# ACTIVITY
"Then" is the word to look for; copy each line of the listing where it occurs.

# TASK MATERIAL
/---
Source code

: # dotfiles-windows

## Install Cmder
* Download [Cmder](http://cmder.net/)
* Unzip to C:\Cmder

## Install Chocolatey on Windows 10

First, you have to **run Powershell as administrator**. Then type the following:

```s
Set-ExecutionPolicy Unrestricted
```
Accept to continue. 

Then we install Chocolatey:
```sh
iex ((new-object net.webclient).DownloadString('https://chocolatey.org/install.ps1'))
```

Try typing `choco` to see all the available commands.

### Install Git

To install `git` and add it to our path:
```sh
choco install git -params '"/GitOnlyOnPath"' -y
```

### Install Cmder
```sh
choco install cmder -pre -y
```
\---
# TASK RESPONSE
First, you have to **run Powershell as administrator**. Then type the following:
Then we install Chocolatey:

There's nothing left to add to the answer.